Records from a data source =>
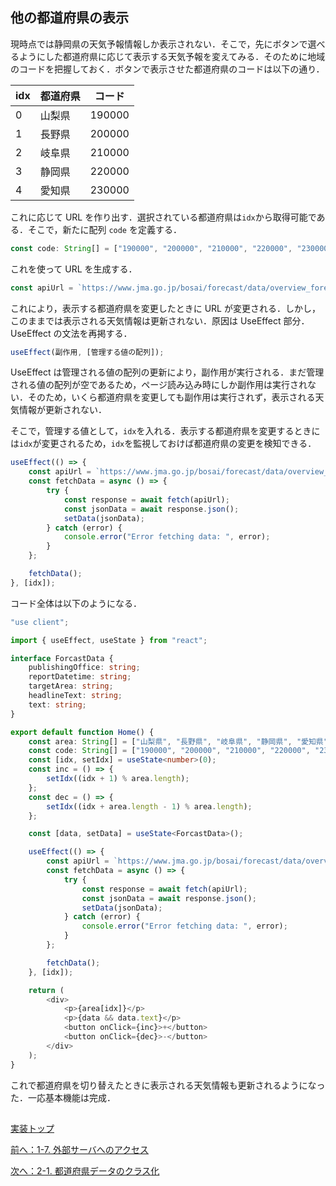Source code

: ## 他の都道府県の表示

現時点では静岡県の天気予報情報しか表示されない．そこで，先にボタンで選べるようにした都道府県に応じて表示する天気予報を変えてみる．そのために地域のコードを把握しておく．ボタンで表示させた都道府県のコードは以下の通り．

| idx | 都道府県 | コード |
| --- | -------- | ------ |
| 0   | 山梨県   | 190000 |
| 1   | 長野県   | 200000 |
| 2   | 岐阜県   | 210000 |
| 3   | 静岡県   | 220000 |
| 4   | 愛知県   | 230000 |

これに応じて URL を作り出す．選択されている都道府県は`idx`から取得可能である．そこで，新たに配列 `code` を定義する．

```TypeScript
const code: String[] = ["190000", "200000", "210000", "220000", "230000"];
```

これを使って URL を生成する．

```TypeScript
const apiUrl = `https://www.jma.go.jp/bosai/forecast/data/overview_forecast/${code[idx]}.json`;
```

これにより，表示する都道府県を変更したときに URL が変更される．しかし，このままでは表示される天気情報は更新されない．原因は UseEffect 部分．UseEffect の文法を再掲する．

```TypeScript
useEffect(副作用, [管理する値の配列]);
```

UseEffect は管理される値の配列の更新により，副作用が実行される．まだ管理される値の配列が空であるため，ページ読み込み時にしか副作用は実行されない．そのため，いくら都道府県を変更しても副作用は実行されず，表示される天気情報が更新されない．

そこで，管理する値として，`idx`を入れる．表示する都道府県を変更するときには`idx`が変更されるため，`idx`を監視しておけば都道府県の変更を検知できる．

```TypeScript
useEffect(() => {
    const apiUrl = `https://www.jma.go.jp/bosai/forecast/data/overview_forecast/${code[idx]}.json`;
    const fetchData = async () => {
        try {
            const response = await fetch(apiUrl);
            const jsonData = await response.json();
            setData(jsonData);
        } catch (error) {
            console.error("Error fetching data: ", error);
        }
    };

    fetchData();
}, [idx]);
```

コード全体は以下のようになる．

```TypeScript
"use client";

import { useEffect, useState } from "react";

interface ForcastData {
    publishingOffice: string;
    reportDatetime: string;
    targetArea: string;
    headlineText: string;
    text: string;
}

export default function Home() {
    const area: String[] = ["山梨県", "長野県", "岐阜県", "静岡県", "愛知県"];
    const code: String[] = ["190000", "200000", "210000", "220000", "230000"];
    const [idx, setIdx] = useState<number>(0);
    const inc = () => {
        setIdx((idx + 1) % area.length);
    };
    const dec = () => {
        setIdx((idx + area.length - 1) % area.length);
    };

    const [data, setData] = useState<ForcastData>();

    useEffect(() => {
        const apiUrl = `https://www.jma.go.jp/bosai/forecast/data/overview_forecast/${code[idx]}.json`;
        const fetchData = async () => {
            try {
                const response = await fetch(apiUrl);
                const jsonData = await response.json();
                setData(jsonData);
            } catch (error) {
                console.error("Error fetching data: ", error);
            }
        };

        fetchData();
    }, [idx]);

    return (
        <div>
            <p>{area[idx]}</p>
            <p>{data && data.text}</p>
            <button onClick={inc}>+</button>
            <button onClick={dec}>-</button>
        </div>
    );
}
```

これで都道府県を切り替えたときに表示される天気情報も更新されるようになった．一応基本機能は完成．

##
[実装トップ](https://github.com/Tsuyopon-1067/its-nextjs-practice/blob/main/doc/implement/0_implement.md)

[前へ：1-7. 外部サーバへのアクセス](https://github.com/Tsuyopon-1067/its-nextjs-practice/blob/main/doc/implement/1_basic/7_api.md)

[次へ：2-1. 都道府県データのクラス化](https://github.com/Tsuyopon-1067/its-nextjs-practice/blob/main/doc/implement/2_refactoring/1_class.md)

Goal of the exercise => Determine how many lines of the entries above carry the string "setIdx", and give that number alone.

Solution for this task => 3